* _WORK INSTRUCTIONS_: Print out each entry without alteration, and keep the pictures out.

Stored data entries
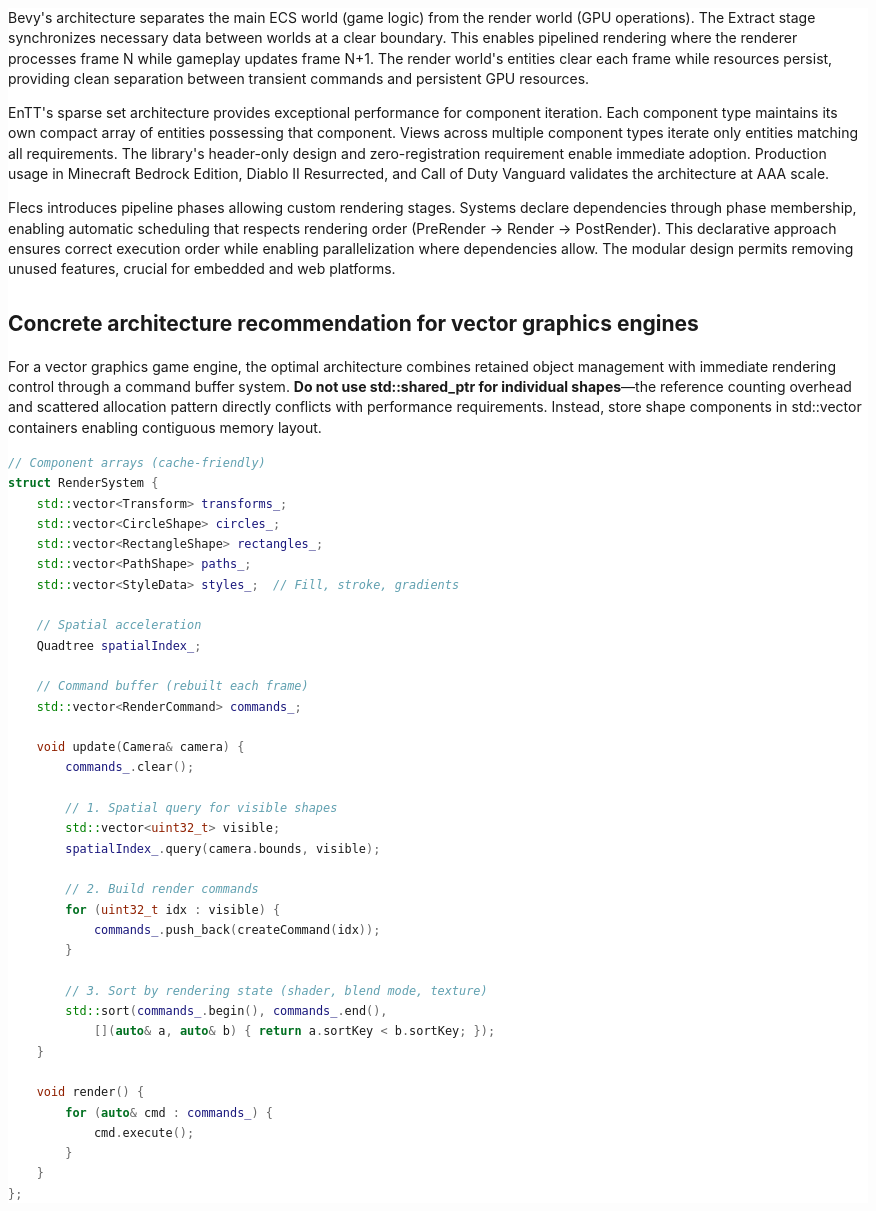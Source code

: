 Bevy's architecture separates the main ECS world (game logic) from the render world (GPU operations). The Extract stage synchronizes necessary data between worlds at a clear boundary. This enables pipelined rendering where the renderer processes frame N while gameplay updates frame N+1. The render world's entities clear each frame while resources persist, providing clean separation between transient commands and persistent GPU resources.

EnTT's sparse set architecture provides exceptional performance for component iteration. Each component type maintains its own compact array of entities possessing that component. Views across multiple component types iterate only entities matching all requirements. The library's header-only design and zero-registration requirement enable immediate adoption. Production usage in Minecraft Bedrock Edition, Diablo II Resurrected, and Call of Duty Vanguard validates the architecture at AAA scale.

Flecs introduces pipeline phases allowing custom rendering stages. Systems declare dependencies through phase membership, enabling automatic scheduling that respects rendering order (PreRender → Render → PostRender). This declarative approach ensures correct execution order while enabling parallelization where dependencies allow. The modular design permits removing unused features, crucial for embedded and web platforms.

## Concrete architecture recommendation for vector graphics engines

For a vector graphics game engine, the optimal architecture combines retained object management with immediate rendering control through a command buffer system. **Do not use std::shared_ptr for individual shapes**—the reference counting overhead and scattered allocation pattern directly conflicts with performance requirements. Instead, store shape components in std::vector containers enabling contiguous memory layout.

```cpp
// Component arrays (cache-friendly)
struct RenderSystem {
    std::vector<Transform> transforms_;
    std::vector<CircleShape> circles_;
    std::vector<RectangleShape> rectangles_;
    std::vector<PathShape> paths_;
    std::vector<StyleData> styles_;  // Fill, stroke, gradients
    
    // Spatial acceleration
    Quadtree spatialIndex_;
    
    // Command buffer (rebuilt each frame)
    std::vector<RenderCommand> commands_;
    
    void update(Camera& camera) {
        commands_.clear();
        
        // 1. Spatial query for visible shapes
        std::vector<uint32_t> visible;
        spatialIndex_.query(camera.bounds, visible);
        
        // 2. Build render commands
        for (uint32_t idx : visible) {
            commands_.push_back(createCommand(idx));
        }
        
        // 3. Sort by rendering state (shader, blend mode, texture)
        std::sort(commands_.begin(), commands_.end(),
            [](auto& a, auto& b) { return a.sortKey < b.sortKey; });
    }
    
    void render() {
        for (auto& cmd : commands_) {
            cmd.execute();
        }
    }
};
```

* _RESPONSE TO THE TASK_:
Source code

: Bevy's architecture separates the main ECS world (game logic) from the render world (GPU operations). The Extract stage synchronizes necessary data between worlds at a clear boundary. This enables pipelined rendering where the renderer processes frame N while gameplay updates frame N+1. The render world's entities clear each frame while resources persist, providing clean separation between transient commands and persistent GPU resources.

EnTT's sparse set architecture provides exceptional performance for component iteration. Each component type maintains its own compact array of entities possessing that component. Views across multiple component types iterate only entities matching all requirements. The library's header-only design and zero-registration requirement enable immediate adoption. Production usage in Minecraft Bedrock Edition, Diablo II Resurrected, and Call of Duty Vanguard validates the architecture at AAA scale.

Flecs introduces pipeline phases allowing custom rendering stages. Systems declare dependencies through phase membership, enabling automatic scheduling that respects rendering order (PreRender → Render → PostRender). This declarative approach ensures correct execution order while enabling parallelization where dependencies allow. The modular design permits removing unused features, crucial for embedded and web platforms.

## Concrete architecture recommendation for vector graphics engines

For a vector graphics game engine, the optimal architecture combines retained object management with immediate rendering control through a command buffer system. **Do not use std::shared_ptr for individual shapes**—the reference counting overhead and scattered allocation pattern directly conflicts with performance requirements. Instead, store shape components in std::vector containers enabling contiguous memory layout.

```cpp
// Component arrays (cache-friendly)
struct RenderSystem {
    std::vector<Transform> transforms_;
    std::vector<CircleShape> circles_;
    std::vector<RectangleShape> rectangles_;
    std::vector<PathShape> paths_;
    std::vector<StyleData> styles_;  // Fill, stroke, gradients
    
    // Spatial acceleration
    Quadtree spatialIndex_;
    
    // Command buffer (rebuilt each frame)
    std::vector<RenderCommand> commands_;
    
    void update(Camera& camera) {
        commands_.clear();
        
        // 1. Spatial query for visible shapes
        std::vector<uint32_t> visible;
        spatialIndex_.query(camera.bounds, visible);
        
        // 2. Build render commands
        for (uint32_t idx : visible) {
            commands_.push_back(createCommand(idx));
        }
        
        // 3. Sort by rendering state (shader, blend mode, texture)
        std::sort(commands_.begin(), commands_.end(),
            [](auto& a, auto& b) { return a.sortKey < b.sortKey; });
    }
    
    void render() {
        for (auto& cmd : commands_) {
            cmd.execute();
        }
    }
};
```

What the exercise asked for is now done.